I'm not sure what to make of the problem. The idea of RMA'ing the motherboard looms ahead, though I'd hate to trash a perfectly good Windows/Applications environment with a reinstallation after swapping motherboards--considering there's no garantee that a new board won't exhibit the same error, if it's a compatibility problem with the drives.

Has anyone seen this error before, and do you know whether it is a critical error that would endanger data on that volume, or whether it's a false positive that should be ignored?

I'm going to try one more thing, which is to swap the SATA cables, just to rule out a bad cable. Beyond that, looks like a lot of hassle and headaches changing out the motherboard...



[fixed]Gigabyte GA-P35-DQ6
XFX PVT80GTHF9 GeForce 8800GTS 640MB
Intel Core 2 Quad Q6600
Mushkin Hp2-6400 Ddr2 4gb Kit
Western Digital Caviar HD 500G|WD 7K 16M SATA2 WD5000AAKS
SILVERSTONE TEMJIN SST-TJ06S-W Silver Aluminum
Seasonic S12 Energy Plus SS- 650HT Power Supply
Pioneer BDR-202A
HP LP3065 30" LCD Display
Turtle Beach Montego DDL 7.1 Dolby Digital
Pioneer DVR-112D
NEC Beige 1.44MB 3.5" Floppy Drive Model FD1231H
ZALMAN 9700 LED 110mm 2 Ball CPU Cooler
Black Magic Design Blackmagic Design BINTSPRO Intensity Pro
Contour Shuttle-Pro [/fixed]


I've been moving cables around and now suspect one of the cables to be bad. I reached this conclusion when I physically switched cables, instead of just swapping drives. After switching cables, the next boot into RAID BIOS, showed the error on Port 1, and Port 0 was now showing "Member drive". That suggests that the cable is bad.

So I changed out BOTH cables with new ones from a new package of spares that I had bought.

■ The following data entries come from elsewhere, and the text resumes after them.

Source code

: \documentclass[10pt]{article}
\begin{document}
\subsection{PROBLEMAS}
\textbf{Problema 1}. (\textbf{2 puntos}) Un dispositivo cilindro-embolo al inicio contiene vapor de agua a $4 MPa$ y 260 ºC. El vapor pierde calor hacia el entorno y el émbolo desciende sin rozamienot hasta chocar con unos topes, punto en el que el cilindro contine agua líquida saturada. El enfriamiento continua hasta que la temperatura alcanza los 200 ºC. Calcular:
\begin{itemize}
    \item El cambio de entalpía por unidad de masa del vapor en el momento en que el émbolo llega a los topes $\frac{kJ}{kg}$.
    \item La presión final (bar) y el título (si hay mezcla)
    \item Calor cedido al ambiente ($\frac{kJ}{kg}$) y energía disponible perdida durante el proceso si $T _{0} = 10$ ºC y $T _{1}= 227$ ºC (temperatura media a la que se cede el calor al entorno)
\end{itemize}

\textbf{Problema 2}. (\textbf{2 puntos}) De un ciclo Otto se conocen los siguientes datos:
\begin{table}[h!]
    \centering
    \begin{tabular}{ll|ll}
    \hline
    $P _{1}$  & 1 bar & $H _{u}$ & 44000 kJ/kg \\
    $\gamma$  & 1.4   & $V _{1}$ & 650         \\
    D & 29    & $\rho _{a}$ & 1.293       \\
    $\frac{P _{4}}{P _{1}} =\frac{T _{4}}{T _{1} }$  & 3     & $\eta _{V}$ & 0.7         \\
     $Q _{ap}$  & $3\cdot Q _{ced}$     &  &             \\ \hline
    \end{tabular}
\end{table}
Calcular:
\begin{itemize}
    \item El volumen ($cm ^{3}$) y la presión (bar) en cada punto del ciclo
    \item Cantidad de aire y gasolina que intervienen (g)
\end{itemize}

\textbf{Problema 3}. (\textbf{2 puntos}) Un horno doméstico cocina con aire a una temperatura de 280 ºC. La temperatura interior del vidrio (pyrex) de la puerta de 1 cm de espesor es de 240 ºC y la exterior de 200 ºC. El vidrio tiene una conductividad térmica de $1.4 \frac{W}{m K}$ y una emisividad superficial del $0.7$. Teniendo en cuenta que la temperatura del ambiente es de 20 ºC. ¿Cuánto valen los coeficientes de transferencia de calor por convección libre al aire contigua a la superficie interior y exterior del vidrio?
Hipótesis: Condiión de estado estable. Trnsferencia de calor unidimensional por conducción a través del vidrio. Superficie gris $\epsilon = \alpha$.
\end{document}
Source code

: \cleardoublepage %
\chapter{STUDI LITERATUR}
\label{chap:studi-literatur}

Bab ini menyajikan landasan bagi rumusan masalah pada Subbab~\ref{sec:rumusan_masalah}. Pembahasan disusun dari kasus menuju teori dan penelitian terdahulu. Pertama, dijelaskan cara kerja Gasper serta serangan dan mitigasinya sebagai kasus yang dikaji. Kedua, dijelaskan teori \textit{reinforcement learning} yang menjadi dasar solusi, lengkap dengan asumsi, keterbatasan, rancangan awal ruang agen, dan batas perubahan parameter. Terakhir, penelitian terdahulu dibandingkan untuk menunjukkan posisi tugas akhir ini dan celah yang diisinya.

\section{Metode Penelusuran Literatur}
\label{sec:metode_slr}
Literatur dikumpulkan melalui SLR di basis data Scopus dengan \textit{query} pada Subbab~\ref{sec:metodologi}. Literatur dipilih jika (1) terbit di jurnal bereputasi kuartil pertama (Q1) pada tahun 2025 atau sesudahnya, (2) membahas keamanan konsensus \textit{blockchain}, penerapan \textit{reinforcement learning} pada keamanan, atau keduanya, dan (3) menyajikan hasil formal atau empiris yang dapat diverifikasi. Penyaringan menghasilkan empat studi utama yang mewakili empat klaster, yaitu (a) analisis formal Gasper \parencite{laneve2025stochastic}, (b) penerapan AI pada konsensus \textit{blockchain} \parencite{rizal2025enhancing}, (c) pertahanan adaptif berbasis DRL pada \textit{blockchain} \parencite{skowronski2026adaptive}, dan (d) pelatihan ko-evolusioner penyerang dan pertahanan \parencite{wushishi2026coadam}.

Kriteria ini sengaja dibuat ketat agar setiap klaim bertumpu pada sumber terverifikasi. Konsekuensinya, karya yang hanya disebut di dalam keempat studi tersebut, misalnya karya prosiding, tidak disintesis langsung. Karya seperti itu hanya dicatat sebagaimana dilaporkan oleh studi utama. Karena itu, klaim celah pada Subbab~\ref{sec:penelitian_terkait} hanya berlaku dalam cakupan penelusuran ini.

After reassembling the computer and booting, I went into the RAID BIOS and noted that Port 0 was once again showing an error, and Port 1 was showing "Member drive". So either I must clear the error by rebuilding the array and then formatting, or possibly one of the new cables is bad, just like the original (not too likely). I'm going with the theory that not deleting and rebuilding the RAID volume allows it to retain the last error, although if it's static, then why did the error move to another channel when I swapped cables earlier, but not disappear when I replaced both cables with new?

Ah, no good. New cables, but failed at the same point--27%--in the format. "Some data requests to a hard drive in RAID 0 volume failed, but a backup may be possible." is now popping up again from the taskbar.

What are the odds of having two bad sets of cables in a row?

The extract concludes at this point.